Menopause and the mind – expert advice on how to alleviate brain fog
On Monday night a new Channel 4 documentary fronted by Davina McCall titled ‘Sex, Mind and the Menopause’ aired exploring how menopause can affect the mind as well as the body, with memory loss and brain fog decimating women at work. If you’ve been wondering where to seek advice since watching the show, look no further.
Leading menopause support app balance – the only menopause app certified by ORCHA and recognised as safe, accredited, compliant, and trusted to feature in digital health libraries for the NHS and other national health bodies around the world – offers a wealth of resources for those experiencing perimenopause and menopause. 86% of people say that since using the balance app they have been able to access the right diagnosis faster for their symptoms.

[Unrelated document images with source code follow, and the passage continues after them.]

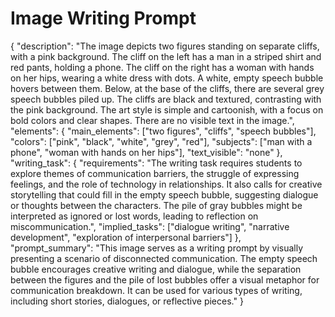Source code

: # Image Writing Prompt

{
  "description": "The image depicts two figures standing on separate cliffs, with a pink background. The cliff on the left has a man in a striped shirt and red pants, holding a phone. The cliff on the right has a woman with hands on her hips, wearing a white dress with dots. A white, empty speech bubble hovers between them. Below, at the base of the cliffs, there are several grey speech bubbles piled up. The cliffs are black and textured, contrasting with the pink background. The art style is simple and cartoonish, with a focus on bold colors and clear shapes. There are no visible text in the image.",
  "elements": {
    "main_elements": ["two figures", "cliffs", "speech bubbles"],
    "colors": ["pink", "black", "white", "grey", "red"],
    "subjects": ["man with a phone", "woman with hands on her hips"],
    "text_visible": "none"
  },
  "writing_task": {
    "requirements": "The writing task requires students to explore themes of communication barriers, the struggle of expressing feelings, and the role of technology in relationships. It also calls for creative storytelling that could fill in the empty speech bubble, suggesting dialogue or thoughts between the characters. The pile of gray bubbles might be interpreted as ignored or lost words, leading to reflection on miscommunication.",
     "implied_tasks": ["dialogue writing", "narrative development", "exploration of interpersonal barriers"]
  },
    "prompt_summary": "This image serves as a writing prompt by visually presenting a scenario of disconnected communication. The empty speech bubble encourages creative writing and dialogue, while the separation between the figures and the pile of lost bubbles offer a visual metaphor for communication breakdown. It can be used for various types of writing, including short stories, dialogues, or reflective pieces."
}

Founded by Dr. Louise Newson with a single mission in mind: to make menopause support inclusive and accessible to all, balance app experts have created an evidence-based guide on how to recognise brain fog and offer simple tips on how to treat it.
What is brain fog?
Brain fog is a very common symptom of menopause, and many women say that their brains feel like ‘cotton wool’. You might have noticed that you’re increasingly forgetful, can’t remember names, lose your keys, write endless to do lists, and find it hard to retain information. This can make it especially hard to function at work, and you might struggle to concentrate when reading or watching TV.
Two of the main female hormones, estrogen, and testosterone, play an important role in cognition and memory. When the levels of these hormones begin to fall during perimenopause and menopause, this can lead to a range of cognitive symptoms including memory loss, difficulty staying focused, wordfinding difficulties, losing your train of thought, and getting confused easily.
These symptoms can be so severe that you may even start to worry that you have dementia. This is particularly scary if you have a family history, and some women become so concerned that they are referred to have testing at a memory clinic. Fortunately, the right type and dose of hormone replacement therapy (HRT) (with testosterone for those who need it) can often improve brain fog and help you think more clearly. In fact, since using the balance app 73% of people gained access to HRT.
The good news is that we can also support brain health with simple lifestyle changes. There are many things you can do to support brain function
In addition to accessing appropriate hormonal treatment, there are some lifestyle choices which may improve brain fog.
A healthy diet
There are clear links between what we eat and our hormone balance. A brain-friendly diet is one rich in polyunsaturated fatty acids, such as Omega 3 and Omega 6, which are found in eggs, fish, nuts, and seeds. Your brain will thank you for giving it plenty of these nutrients.
Another important dietary consideration is giving your brain antioxidants, in particular vitamins A, C, and E. The brain is the most metabolically active organ in the body. When it burns glucose, free radicals are formed which have unwanted effects in your body, including the brain, as they make your cells age faster and work less efficiently. It’s important to have antioxidants in your diet as they can balance out these free radicals and minimise the negative impact of them on your cells.
Regular exercise can also support brain health – it’s important to make time to keep active by doing an activity that you enjoy. If you’re not keen on going to the gym or joining a fitness class, yoga is a great way to relieve stress and promote relaxation.
Going for a daily walk can improve fitness and increase mental and emotional wellbeing. It can be challenging to start a new nutrition and exercise plan, especially if you’re dealing with menopausal symptoms.
The key is to make small, sustainable changes that become part of your everyday routine. Many women find that their energy and motivation to exercise increases when they start taking HRT.
It’s common to have trouble sleeping during the perimenopause and menopause, as the brain can’t regulate sleep properly without the hormones, estrogen, and progesterone. If you struggle to fall or stay asleep, or you wake up in the middle of the night, there’s a good chance you’re missing out on some of the deep sleep that’s most beneficial for your brain.
Deep sleep is when all the toxins and impurities are removed, so this phase of sleep is important to keep the brain healthy. For this reason, it’s wise to take steps to improve your sleep habits, such as limiting screen time before bed, keeping your bedroom cool, dark, and comfortable, and using pillow sprays or aromatherapy oils to help you feel calm and relaxed.
Many women find that the quality of their sleep dramatically improves when they take HRT. Better sleep also boosts mood, energy levels, and concentration, helping the cloud of brain fog to lift.